At Windsor we are not very taken with the EU and would rather we were not members and that we could then simply be with nice people in one’s Commonwealth.

As for Gay Marriage!  What a silly thing to get excited about. One knows lots of rather smart people who are homosexuals and very happily married.  Dear Lord Punstable is quite the other way (very very soft hands don’t you know?)  and has been since he was a chorister. But everyone knows that he has men friends (so many of them in Whites) and he is perfectly happy with his wife, dearest Veronica (Walkington-Scott-Sharpe that was).  She of course has many friends who are not homosexuals. But for My Government to spend so much time on same sex marriages is rather feeble – or so one thinks.

One is sad to say that Mr Cameron has been a disappointment. He was so full of promise: a good family and went to a very good local school.  Oxford seems to have made him rather fleshy although he married well. What a pity he had to form My Government with that rather wishy-washy Clegg.  Philip says he would not buy a time share from him.  We are not certain what a time share is, but it sounds rather dubious.

And now they are all worried about Mr  Farage and his YouKippers as Philip calls them.  (He is so very very funny at breakfast – Philip, not Mr Farage).  

Mr Farage appears to drink quite a lot of beer.  The Chamberlain thinks it is English beer and not the filthy black Belgian beer. One supposes that is all right then.  But I do wish he did not smoke so. Really no need and quite unnecessary.  

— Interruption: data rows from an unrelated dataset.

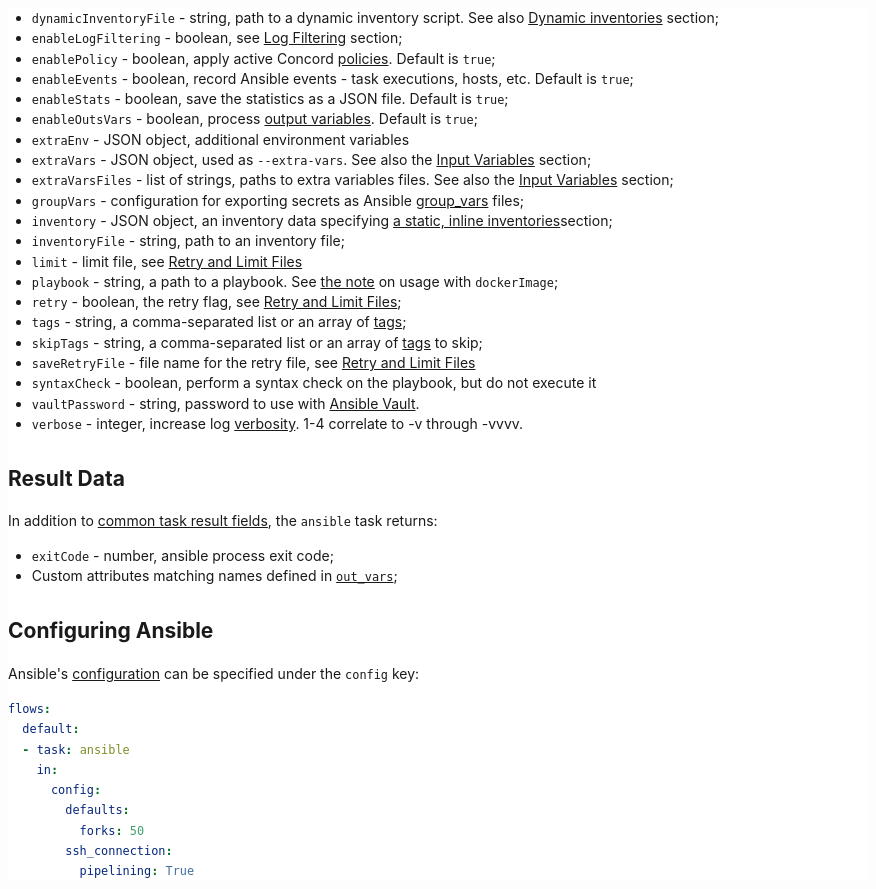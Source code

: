 - `dynamicInventoryFile` - string, path to a dynamic inventory
  script. See also [Dynamic inventories](#dynamic-inventories) section;
- `enableLogFiltering` - boolean, see [Log Filtering](#log-filtering) section;
- `enablePolicy` - boolean, apply active Concord [policies](../getting-started/policies.html#ansible-rule).
  Default is `true`;
- `enableEvents` - boolean, record Ansible events - task executions, hosts, etc.
  Default is `true`;
- `enableStats` - boolean, save the statistics as a JSON file. Default is `true`;
- `enableOutsVars` - boolean, process [output variables](#output-variables).
  Default is `true`;
- `extraEnv` - JSON object, additional environment variables
- `extraVars` - JSON object, used as `--extra-vars`. See also
  the [Input Variables](#input-variables) section;
- `extraVarsFiles` - list of strings, paths to extra variables files. See also
  the [Input Variables](#input-variables) section; 
- `groupVars` - configuration for exporting secrets as Ansible [group_vars](#group-vars) files;
- `inventory` - JSON object, an inventory data specifying
  [a static, inline inventories](#inline-inventories)section;
- `inventoryFile` - string, path to an inventory file;
- `limit` - limit file, see [Retry and Limit Files](#retry-limit)
- `playbook` - string, a path to a playbook. See [the note](#custom-docker-images)
on usage with `dockerImage`;
- `retry` - boolean, the retry flag, see [Retry and Limit Files](#retry-limit);
- `tags` - string, a comma-separated list or an array of
  [tags](http://docs.ansible.com/ansible/latest/playbooks_tags.html);
- `skipTags` - string, a comma-separated list or an array of
  [tags](http://docs.ansible.com/ansible/latest/playbooks_tags.html) to skip;
- `saveRetryFile` - file name for the retry file, see [Retry and Limit Files](#retry-limit)
- `syntaxCheck` - boolean, perform a syntax check on the playbook, but do not execute it
- `vaultPassword` - string, password to use with [Ansible Vault](#ansible-vault).
- `verbose` - integer, increase log
  [verbosity](http://docs.ansible.com/ansible/latest/ansible-playbook.html#cmdoption-ansible-playbook-v). 1-4
  correlate to -v through -vvvv.

## Result Data

In addition to
[common task result fields](../processes-v2/flows.html#task-result-data-structure),
the `ansible` task returns:

- `exitCode` - number, ansible process exit code;
- Custom attributes matching names defined in [`out_vars`](#output-variables);

## Configuring Ansible

Ansible's [configuration](http://docs.ansible.com/ansible/intro_configuration.html)
can be specified under the  `config` key:


```yaml
flows:
  default:
  - task: ansible
    in:
      config:
        defaults:
          forks: 50
        ssh_connection:
          pipelining: True
```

The Chamberlain had to sit next to him and Mr Farage smelled of tobacco. The Chamberlain is very sensitive.  Philip says the Chamberlain’s nanny was quite strict about the prospects of bad habits such as smoking and so made his mother (Cordellia Caste-Roman that was) breastfeed  the poor mite through a straw. Prince Harry thought that exceptionally funny and threw himself about in such laughter and was rather obscure when he said that his set use straws for quite different purposes.  Such fun being in one’s army.

The Chamberlain has it that we are going to make an official visit to Rome. The new Archbishop, Welby who used to be on the pumps at the local service station in his youth (Philip’s story again) is not over-keen on this we are told. Philip thinks the archbishop is concerned that at our age we might be swayed by the new Pope.  

Nonsense of course after all, one is Supreme Governor of one’s own Church of England. We assured the archbishop at an audience only last week that we have never been over-fond of Brazilians since their footballer Maradona cheated us out of the World Cup.  The archbishop said he played for Argentina not Brazil.  Philip says he had no idea that Mr Welby ever played soccer for any one, never mind Argentina.

One suspects one will have to watch the archbishop. Not quite reliable. One noticed that he had to read from a book to give the Blessing at Baroness Thatcher’s funeral.  One would have imagined that by the time he became archbishop, he would have know the words off by heart.

There is something else quite worrying about him. One reads in One’s Paper that he is already writing a new Coronation Service. One is not quite ready to meet One’s Maker.  A little presuming.  But One’s Paper has it that he intends to bring other religious leaders into the service.  How very odd.  One suspects that the Prince of Wales is behind this. Now there is a swivel-eyed loon if ever one saw one.  Jolly good.  Must tell Philip that one.